Джозеф Файндер - Дьявольская сила
Себя я назвал Кристианом Бартлеттом, вторым атташе канадского консульства с Тальштрассе в Мюнхене.
– Передайте, пожалуйста, ему это письмо, – сказал я на немецком языке – хоть с жутким акцентом, но понять вполне можно.
– Да, разумеется, сэр, – с готовностью поднялся портье и протянул руку за конвертом. – Но его здесь нет.

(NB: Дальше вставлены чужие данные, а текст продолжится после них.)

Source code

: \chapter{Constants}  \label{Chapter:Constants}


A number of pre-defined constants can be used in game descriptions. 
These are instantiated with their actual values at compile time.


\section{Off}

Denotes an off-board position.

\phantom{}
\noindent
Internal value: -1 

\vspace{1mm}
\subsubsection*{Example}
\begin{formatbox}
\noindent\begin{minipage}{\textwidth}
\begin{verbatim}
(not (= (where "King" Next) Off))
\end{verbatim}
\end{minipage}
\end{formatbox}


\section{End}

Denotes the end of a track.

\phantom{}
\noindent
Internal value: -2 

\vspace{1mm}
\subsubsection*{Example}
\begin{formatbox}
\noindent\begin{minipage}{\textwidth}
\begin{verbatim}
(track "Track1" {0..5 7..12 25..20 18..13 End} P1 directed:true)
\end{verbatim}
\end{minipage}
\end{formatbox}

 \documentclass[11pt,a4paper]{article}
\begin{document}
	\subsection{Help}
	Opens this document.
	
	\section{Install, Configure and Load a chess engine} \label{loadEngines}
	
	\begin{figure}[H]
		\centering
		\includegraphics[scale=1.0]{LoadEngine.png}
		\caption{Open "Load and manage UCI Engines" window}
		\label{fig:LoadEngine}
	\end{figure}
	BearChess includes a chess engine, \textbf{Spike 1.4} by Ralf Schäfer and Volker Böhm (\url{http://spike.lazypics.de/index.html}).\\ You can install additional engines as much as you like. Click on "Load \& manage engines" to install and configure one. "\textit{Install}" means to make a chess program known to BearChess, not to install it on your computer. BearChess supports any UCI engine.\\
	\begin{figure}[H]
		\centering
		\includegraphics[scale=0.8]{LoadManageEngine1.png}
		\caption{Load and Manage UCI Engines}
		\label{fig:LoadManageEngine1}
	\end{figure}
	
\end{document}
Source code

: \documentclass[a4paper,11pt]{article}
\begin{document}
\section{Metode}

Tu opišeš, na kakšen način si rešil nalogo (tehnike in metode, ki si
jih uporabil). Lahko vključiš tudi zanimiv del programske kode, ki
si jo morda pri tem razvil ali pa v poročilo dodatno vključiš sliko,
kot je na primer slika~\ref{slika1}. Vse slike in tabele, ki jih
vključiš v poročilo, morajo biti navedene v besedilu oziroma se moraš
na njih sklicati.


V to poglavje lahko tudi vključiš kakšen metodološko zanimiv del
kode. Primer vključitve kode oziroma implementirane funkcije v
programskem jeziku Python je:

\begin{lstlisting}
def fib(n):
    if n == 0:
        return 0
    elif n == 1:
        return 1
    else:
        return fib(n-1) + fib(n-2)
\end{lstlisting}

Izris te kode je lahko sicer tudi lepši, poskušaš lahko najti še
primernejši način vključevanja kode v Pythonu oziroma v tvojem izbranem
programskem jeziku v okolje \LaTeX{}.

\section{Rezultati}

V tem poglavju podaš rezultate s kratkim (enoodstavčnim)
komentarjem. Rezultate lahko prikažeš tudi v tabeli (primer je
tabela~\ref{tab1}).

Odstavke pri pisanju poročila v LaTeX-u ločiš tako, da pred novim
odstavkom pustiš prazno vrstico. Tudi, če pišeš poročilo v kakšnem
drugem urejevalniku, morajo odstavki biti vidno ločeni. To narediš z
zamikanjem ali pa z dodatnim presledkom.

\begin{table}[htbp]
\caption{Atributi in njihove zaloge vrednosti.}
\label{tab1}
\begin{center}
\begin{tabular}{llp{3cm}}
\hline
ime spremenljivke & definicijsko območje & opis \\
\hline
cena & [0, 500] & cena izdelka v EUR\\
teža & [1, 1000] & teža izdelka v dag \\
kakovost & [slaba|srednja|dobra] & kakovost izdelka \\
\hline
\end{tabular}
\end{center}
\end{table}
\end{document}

Он ушел в полдень.
– Куда же? – поинтересовался я и положил конверт во внутренний карман пиджака.
– Думаю, принять ванну.
– В какое же место?
Он недоуменно пожал плечами:
– Извините, но я не знаю.
* * *В Баден-Бадене, по сути дела, всего два приличных заведения с ваннами, и оба на Ромерплац: одно со старыми банями, их еще называют Фридрихсбад, а другое – термы Каракаллы. Сначала я зашел в эти термы, опять разыграл сценку с письмом и натолкнулся на равнодушный ответ: герра Штосселя здесь не было и нет. Но в разговор вмешался пожилой служитель и сказал:
– Герр Штоссель сюда не ходит. Поищите его в Фридрихсбаде.
Там какой-то служитель средних лет с желтым болезненным лицом подтвердил: да, герр Штоссель находится здесь.
– Я Кристиан Бартлетт из консульства Канады, – сказал я по-немецки. – Мне нужно весьма срочно увидеть герра Штосселя.
Служитель медленно, но упрямо как осел, покачал головой:
– Он сейчас парится, а нам наказал не беспокоить его.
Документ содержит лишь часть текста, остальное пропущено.